World War II brought prosperity to Iceland in a time of economic stagnancy. The arrival of British and U.S. forces in the early 1940s brought employment to the country’s 120,000 residents. In 1949, Iceland became a charter member of NATO; two years later the government allowed the United States to take responsibility for defense of the country. If you take a tour of Iceland today you can still find U.S. military forces stationed on a base in Keflavik in southwestern Iceland, though they are currently reducing their presence there.
Fishing has remained a significant portion of Iceland’s economy, but this dependence has also caused the country some trouble. In 1950, Iceland expanded its fishing zone from three nautical miles to 200, sparking protests and military action from the United Kingdom and West Germany. The so-called “Cod Wars” lasted until 1976, when Britain finally recognized the 200-mile limit. In the past 30 years, however, fish stocks in Icelandic waters have drastically depleted, forcing Iceland to impose restrictions on local fishing limits and venture even farther across the ocean to seek adequate fishing areas. Such venturing has not been appreciated by Norway and Russia, and disputes have arisen over Icelanders fishing in the Barents Sea.

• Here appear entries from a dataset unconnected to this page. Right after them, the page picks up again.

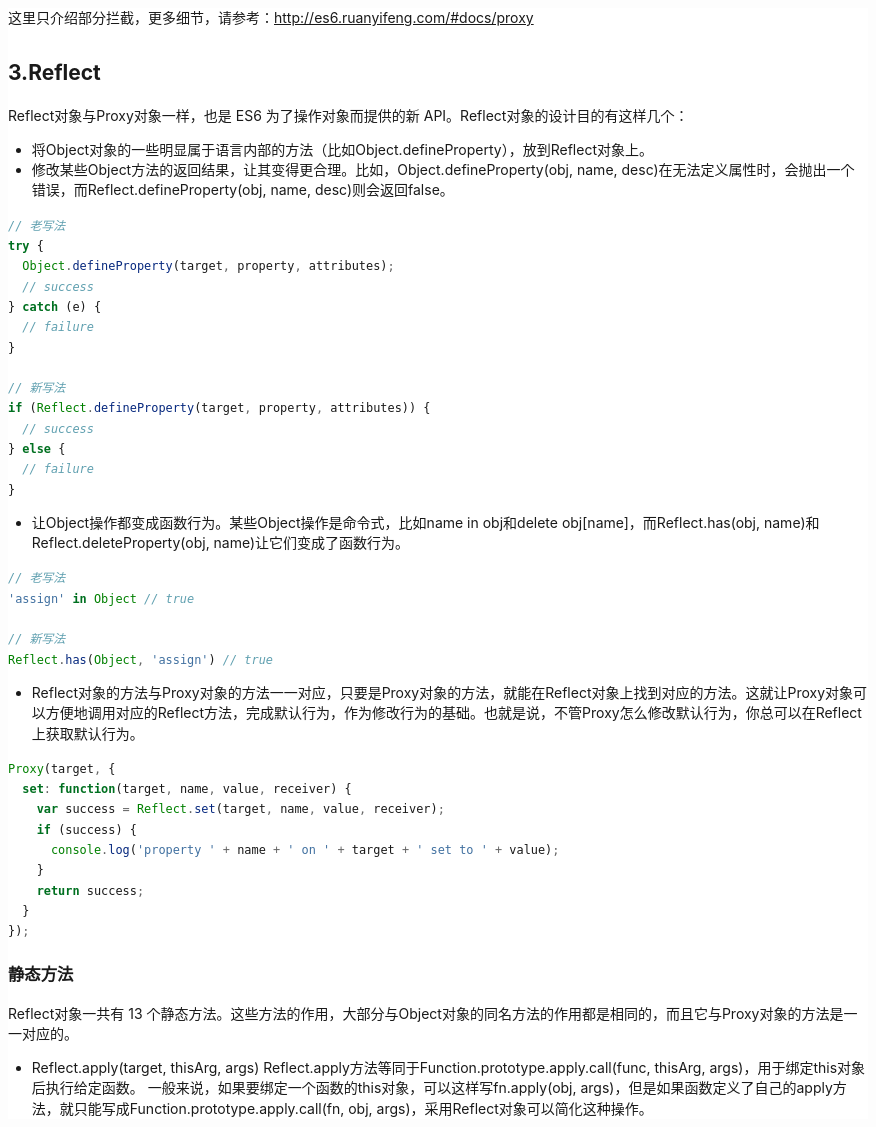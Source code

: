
 ```js
```
这里只介绍部分拦截，更多细节，请参考：http://es6.ruanyifeng.com/#docs/proxy

## 3.Reflect
Reflect对象与Proxy对象一样，也是 ES6 为了操作对象而提供的新 API。Reflect对象的设计目的有这样几个：
- 将Object对象的一些明显属于语言内部的方法（比如Object.defineProperty），放到Reflect对象上。
- 修改某些Object方法的返回结果，让其变得更合理。比如，Object.defineProperty(obj, name, desc)在无法定义属性时，会抛出一个错误，而Reflect.defineProperty(obj, name, desc)则会返回false。
```js
// 老写法
try {
  Object.defineProperty(target, property, attributes);
  // success
} catch (e) {
  // failure
}

// 新写法
if (Reflect.defineProperty(target, property, attributes)) {
  // success
} else {
  // failure
}
```
-  让Object操作都变成函数行为。某些Object操作是命令式，比如name in obj和delete obj[name]，而Reflect.has(obj, name)和Reflect.deleteProperty(obj, name)让它们变成了函数行为。
```js
// 老写法
'assign' in Object // true

// 新写法
Reflect.has(Object, 'assign') // true
```
- Reflect对象的方法与Proxy对象的方法一一对应，只要是Proxy对象的方法，就能在Reflect对象上找到对应的方法。这就让Proxy对象可以方便地调用对应的Reflect方法，完成默认行为，作为修改行为的基础。也就是说，不管Proxy怎么修改默认行为，你总可以在Reflect上获取默认行为。
```js
Proxy(target, {
  set: function(target, name, value, receiver) {
    var success = Reflect.set(target, name, value, receiver);
    if (success) {
      console.log('property ' + name + ' on ' + target + ' set to ' + value);
    }
    return success;
  }
});
```
### 静态方法
Reflect对象一共有 13 个静态方法。这些方法的作用，大部分与Object对象的同名方法的作用都是相同的，而且它与Proxy对象的方法是一一对应的。
- Reflect.apply(target, thisArg, args)
Reflect.apply方法等同于Function.prototype.apply.call(func, thisArg, args)，用于绑定this对象后执行给定函数。
一般来说，如果要绑定一个函数的this对象，可以这样写fn.apply(obj, args)，但是如果函数定义了自己的apply方法，就只能写成Function.prototype.apply.call(fn, obj, args)，采用Reflect对象可以简化这种操作。


  [mySymbol]: 'Hello!'
  [Symbol.for('baz')]: 3,
  [Symbol.for('bing')]: 4,};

More recently, Iceland has sought to grow its economy by investing in such industry as aluminum smelting, and it is also deregulating and privatizing the financial sector. Iceland entered the European Free Trade Association (EFTA) in 1970, and can therefore participate in the European market without having to be a member of the European Union. Recent domestic disagreements have arisen over whether or not Iceland should become part of the EU. If you take an Iceland tour today, the country remains outside the EU, but the Social Democratic Party is pushing for EU membership.